Farmers’ markets have never been hotter in California, but what regulation there is happens mostly on the local level: which is to say, it’s spotty. The most established farmers’ markets, like the Ferry Plaza Farmers Market in San Francisco, are very careful about provenance. But other smaller, younger markets? Not so much. At least, this is what we know from media reports, including those on KQED’s California Report. We take on trust that people selling us organic produce really are selling us ORGANIC produce, and those who have looked into it report there’s a lot of fraud going on.
Enter AB 1871, authored by Roger Dickinson (D-Sacramento). The bill authorizes a number of things, but “the bill’s most significant provision raises the daily stall fee the California Department of Food and Agriculture charges certified farmers markets for each vendor.” That’s David Karp, one of the state’s foremost pomologists (fruit experts), who has also followed farmers’ markets as a columnist for the last 15 years.
Presuming Governor Jerry Brown agrees and signs AB 1871, the fee will rise in January from a maximum 50 cents to $2. “That’ll raise about $1.4 million,” says Karp, who adds these fees apply to everybody selling in the farmers’ markets, including those selling ancillary products like popcorn or tacos. Where will the money go? To the state, which will run the enforcement program, hiring a couple of inspectors, but mainly reimbursing county agricultural commissioners. They are expected to provide the thin green line of defense, checking not just on market stalls but farms as well.
The bill also stiffens the fines that can be imposed, and even includes the possibility of jail time.
Why has it taken so long? Getting the stakeholders to agree was “like herding cats,” Karp says. He thinks public pressure from those aforementioned media reports was the main reason something finally happened.

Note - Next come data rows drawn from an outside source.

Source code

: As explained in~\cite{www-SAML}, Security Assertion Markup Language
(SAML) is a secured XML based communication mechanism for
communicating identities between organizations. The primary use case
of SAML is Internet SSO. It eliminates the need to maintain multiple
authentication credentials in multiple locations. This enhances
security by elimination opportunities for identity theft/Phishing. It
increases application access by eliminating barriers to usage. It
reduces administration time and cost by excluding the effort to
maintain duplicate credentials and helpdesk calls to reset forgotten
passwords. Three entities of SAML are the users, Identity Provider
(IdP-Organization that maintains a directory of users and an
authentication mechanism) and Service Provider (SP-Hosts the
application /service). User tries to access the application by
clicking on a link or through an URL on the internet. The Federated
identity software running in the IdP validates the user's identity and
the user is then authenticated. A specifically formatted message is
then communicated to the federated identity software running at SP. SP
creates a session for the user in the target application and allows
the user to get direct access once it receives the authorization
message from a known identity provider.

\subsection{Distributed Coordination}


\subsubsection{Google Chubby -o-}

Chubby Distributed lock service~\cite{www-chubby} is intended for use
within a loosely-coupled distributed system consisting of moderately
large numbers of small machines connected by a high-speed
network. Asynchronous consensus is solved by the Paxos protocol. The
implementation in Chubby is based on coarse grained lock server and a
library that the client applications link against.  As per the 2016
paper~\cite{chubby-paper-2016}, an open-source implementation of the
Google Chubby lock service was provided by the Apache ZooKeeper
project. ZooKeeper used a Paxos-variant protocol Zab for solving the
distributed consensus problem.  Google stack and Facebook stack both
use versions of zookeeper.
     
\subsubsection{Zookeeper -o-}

That said, officials in a couple of counties, Marin and Los Angeles, didn’t wait for legislation to crack down on fraudsters. In recent months, Karp says, Los Angeles has issued 61 tickets to vendors selling “produce not of own production,” or “PNOOP” as he likes to call it.
In other parts of the state, enforcement has been more haphazard, Karp says. Given that there are about 800 farmers’ markets in California, “if a tenth, or a quarter, or a third of that is not what it’s purported to be, we’re talking about tens of millions of dollars in cheating.”
Karp says it’s critical for counties to hire someone who’s knowledgeable to conduct enforcement.
“You can know a lot about produce. You can know a lot about farmers’ markets. But it’s a special set of skills, sort of like forensic accounting, plus agricultural science, that really determines whether you’ll be an effective inspector.”